Copy, exactly and without additions, every line in the records below from the one holding "nC, 1, 1 $>$ \&x)" through the one holding "the baseline (serial)", both ends included.

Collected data
=======
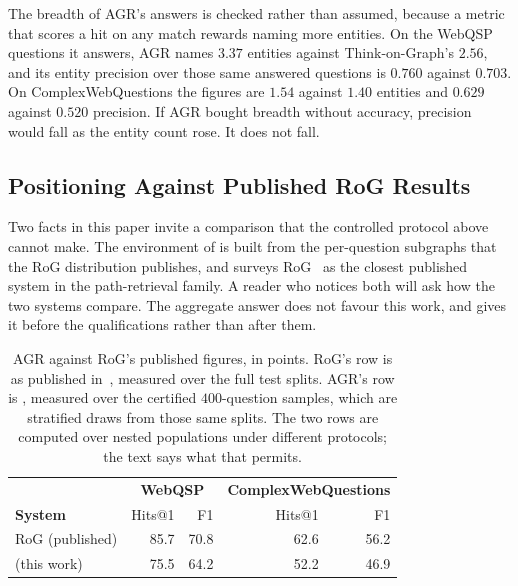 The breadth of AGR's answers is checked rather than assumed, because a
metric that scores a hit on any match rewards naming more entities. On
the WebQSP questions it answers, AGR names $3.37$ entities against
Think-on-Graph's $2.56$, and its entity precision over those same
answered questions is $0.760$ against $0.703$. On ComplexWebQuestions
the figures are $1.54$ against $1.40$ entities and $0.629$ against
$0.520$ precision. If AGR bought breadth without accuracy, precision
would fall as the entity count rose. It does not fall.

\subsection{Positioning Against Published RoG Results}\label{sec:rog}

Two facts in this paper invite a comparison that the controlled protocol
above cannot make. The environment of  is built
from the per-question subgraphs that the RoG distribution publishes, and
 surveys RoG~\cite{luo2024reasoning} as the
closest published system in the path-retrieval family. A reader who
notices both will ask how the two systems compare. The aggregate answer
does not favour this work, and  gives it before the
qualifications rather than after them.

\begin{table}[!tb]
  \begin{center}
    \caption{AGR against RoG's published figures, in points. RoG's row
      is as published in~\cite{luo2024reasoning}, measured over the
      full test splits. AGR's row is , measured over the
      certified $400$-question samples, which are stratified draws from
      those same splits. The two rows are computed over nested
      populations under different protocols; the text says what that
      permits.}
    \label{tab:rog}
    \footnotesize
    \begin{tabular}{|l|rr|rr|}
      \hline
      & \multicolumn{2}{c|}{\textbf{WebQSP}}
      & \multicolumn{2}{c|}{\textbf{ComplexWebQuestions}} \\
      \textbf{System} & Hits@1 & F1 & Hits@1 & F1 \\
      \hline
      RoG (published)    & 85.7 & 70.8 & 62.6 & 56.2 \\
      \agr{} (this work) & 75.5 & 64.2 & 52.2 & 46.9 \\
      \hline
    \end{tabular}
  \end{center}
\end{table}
=======
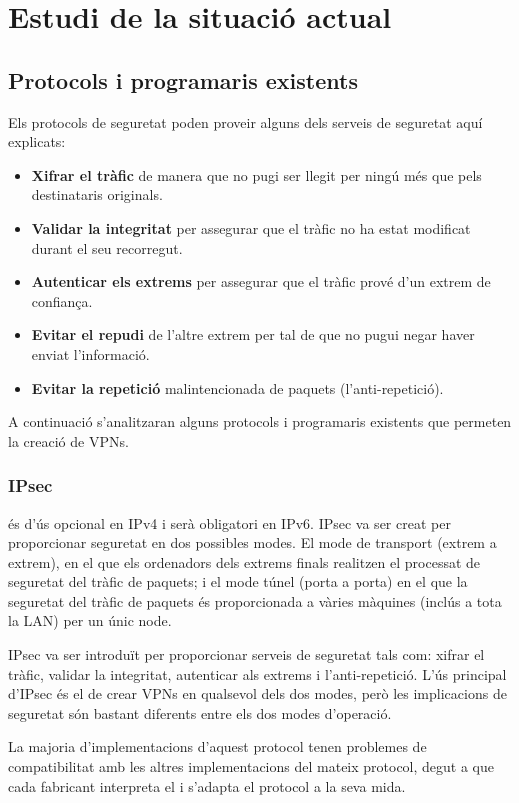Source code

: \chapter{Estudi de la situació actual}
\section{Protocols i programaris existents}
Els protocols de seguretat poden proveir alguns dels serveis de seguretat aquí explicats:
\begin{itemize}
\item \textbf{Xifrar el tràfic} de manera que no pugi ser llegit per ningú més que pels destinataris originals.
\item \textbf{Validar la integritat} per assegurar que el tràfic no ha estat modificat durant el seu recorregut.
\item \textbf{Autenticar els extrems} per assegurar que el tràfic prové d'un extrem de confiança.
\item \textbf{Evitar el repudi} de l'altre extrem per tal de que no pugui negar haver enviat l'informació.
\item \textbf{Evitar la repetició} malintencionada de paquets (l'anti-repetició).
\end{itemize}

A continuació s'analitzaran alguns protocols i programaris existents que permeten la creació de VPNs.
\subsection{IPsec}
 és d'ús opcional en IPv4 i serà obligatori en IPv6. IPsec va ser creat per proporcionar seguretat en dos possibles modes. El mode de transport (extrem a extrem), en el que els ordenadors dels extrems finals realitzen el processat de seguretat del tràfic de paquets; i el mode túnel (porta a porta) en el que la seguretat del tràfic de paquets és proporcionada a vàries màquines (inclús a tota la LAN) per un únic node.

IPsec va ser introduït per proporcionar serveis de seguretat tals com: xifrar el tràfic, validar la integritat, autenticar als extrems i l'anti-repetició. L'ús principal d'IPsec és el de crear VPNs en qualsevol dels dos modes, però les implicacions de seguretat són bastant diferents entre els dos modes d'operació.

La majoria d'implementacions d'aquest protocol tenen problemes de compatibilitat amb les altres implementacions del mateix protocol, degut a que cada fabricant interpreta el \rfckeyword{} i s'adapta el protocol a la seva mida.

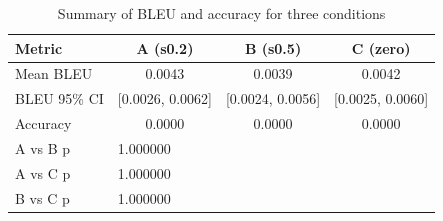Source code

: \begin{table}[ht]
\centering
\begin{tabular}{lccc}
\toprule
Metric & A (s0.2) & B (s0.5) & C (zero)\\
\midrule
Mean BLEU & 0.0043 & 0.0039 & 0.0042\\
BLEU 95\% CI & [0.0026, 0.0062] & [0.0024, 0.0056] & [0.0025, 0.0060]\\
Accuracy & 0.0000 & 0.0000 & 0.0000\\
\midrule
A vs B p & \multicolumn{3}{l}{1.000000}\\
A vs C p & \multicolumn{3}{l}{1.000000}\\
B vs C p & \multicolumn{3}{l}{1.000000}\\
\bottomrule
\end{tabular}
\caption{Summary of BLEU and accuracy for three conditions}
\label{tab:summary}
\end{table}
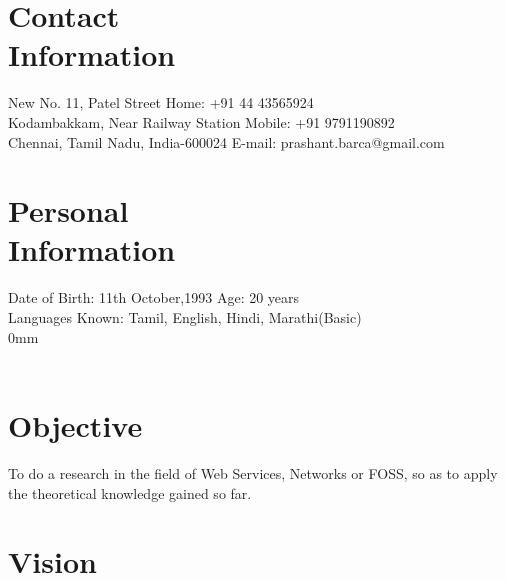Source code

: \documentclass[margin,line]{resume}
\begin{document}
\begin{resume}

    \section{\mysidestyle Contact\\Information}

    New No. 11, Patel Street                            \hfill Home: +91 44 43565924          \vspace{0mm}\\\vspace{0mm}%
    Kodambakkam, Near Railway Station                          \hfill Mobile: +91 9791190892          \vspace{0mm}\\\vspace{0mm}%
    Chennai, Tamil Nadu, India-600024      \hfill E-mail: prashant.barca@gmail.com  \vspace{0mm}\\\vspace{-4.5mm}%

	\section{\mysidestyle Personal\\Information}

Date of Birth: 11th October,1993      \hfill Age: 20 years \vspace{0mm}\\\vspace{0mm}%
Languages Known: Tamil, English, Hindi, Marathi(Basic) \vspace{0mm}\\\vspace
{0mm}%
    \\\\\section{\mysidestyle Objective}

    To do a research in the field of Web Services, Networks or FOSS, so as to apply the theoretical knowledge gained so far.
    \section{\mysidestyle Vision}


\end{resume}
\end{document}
=======
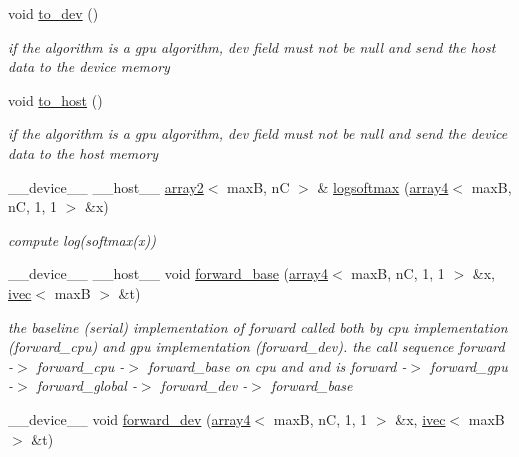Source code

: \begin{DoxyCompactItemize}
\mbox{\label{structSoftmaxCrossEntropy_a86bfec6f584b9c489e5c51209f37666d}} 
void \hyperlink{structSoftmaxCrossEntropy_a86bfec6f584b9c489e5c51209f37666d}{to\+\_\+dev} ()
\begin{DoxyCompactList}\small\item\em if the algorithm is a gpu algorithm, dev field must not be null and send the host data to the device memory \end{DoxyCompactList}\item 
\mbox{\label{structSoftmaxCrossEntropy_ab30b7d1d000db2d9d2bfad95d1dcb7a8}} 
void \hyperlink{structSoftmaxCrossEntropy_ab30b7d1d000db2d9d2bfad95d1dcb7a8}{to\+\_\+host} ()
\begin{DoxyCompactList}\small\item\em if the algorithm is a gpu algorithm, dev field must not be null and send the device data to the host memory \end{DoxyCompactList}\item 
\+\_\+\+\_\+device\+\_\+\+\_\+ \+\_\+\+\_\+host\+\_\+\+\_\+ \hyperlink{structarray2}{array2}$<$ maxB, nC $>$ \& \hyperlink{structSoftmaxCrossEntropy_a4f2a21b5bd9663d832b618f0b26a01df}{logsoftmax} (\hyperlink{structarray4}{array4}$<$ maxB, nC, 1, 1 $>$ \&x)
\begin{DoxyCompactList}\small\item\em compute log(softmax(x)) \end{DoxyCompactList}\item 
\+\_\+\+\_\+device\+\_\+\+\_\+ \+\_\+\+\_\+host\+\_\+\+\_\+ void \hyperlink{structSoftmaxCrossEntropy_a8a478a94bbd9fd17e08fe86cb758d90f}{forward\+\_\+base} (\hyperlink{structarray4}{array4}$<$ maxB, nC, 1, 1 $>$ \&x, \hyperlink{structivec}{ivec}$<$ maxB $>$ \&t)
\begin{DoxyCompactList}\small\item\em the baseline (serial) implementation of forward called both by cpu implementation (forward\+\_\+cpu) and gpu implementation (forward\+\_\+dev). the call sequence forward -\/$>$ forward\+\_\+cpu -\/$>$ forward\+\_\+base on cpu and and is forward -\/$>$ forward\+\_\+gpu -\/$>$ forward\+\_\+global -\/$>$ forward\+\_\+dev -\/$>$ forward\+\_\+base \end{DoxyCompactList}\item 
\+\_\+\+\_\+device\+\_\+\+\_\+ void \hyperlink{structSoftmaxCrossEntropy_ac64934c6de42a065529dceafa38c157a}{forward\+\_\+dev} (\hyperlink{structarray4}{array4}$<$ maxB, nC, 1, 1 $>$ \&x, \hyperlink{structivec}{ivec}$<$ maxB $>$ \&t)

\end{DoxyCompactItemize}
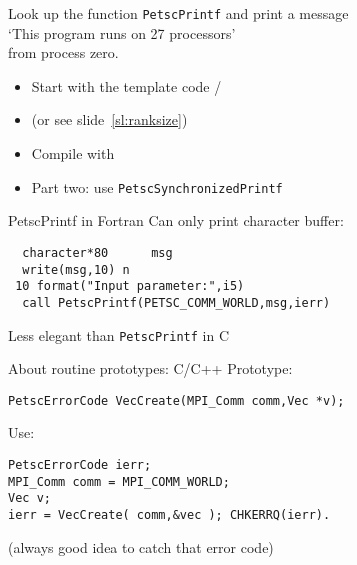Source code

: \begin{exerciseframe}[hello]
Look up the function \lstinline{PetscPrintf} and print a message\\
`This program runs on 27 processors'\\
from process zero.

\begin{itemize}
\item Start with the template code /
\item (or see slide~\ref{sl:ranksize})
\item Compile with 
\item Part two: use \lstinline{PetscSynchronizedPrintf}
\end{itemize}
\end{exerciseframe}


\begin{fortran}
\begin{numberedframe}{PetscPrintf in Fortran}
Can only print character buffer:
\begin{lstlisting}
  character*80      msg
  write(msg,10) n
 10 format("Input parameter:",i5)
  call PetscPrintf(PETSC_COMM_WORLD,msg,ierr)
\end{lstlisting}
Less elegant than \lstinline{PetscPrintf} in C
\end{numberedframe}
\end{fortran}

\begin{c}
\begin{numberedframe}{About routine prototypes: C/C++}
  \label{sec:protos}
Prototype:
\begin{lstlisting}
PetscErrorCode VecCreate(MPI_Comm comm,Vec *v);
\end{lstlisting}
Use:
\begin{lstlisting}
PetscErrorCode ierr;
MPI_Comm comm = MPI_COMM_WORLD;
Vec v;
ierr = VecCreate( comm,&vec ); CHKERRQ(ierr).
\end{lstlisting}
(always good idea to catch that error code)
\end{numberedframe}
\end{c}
=======
[Worked solution]
\+\_\+\+\_\+device\+\_\+\+\_\+ \+\_\+\+\_\+host\+\_\+\+\_\+ \hyperlink{structarray2}{array2}$<$ maxB, nC $>$ \& \hyperlink{structSoftmaxCrossEntropy_a4f2a21b5bd9663d832b618f0b26a01df}{logsoftmax} (\hyperlink{structarray4}{array4}$<$ maxB, nC, 1, 1 $>$ \&x)
\begin{DoxyCompactList}\small\item\em compute log(softmax(x)) \end{DoxyCompactList}\item 
\+\_\+\+\_\+device\+\_\+\+\_\+ \+\_\+\+\_\+host\+\_\+\+\_\+ void \hyperlink{structSoftmaxCrossEntropy_a8a478a94bbd9fd17e08fe86cb758d90f}{forward\+\_\+base} (\hyperlink{structarray4}{array4}$<$ maxB, nC, 1, 1 $>$ \&x, \hyperlink{structivec}{ivec}$<$ maxB $>$ \&t)
\begin{DoxyCompactList}\small\item\em the baseline (serial) implementation of forward called both by cpu implementation (forward\+\_\+cpu) and gpu implementation (forward\+\_\+dev). the call sequence forward -\/$>$ forward\+\_\+cpu -\/$>$ forward\+\_\+base on cpu and and is forward -\/$>$ forward\+\_\+gpu -\/$>$ forward\+\_\+global -\/$>$ forward\+\_\+dev -\/$>$ forward\+\_\+base \end{DoxyCompactList}\item 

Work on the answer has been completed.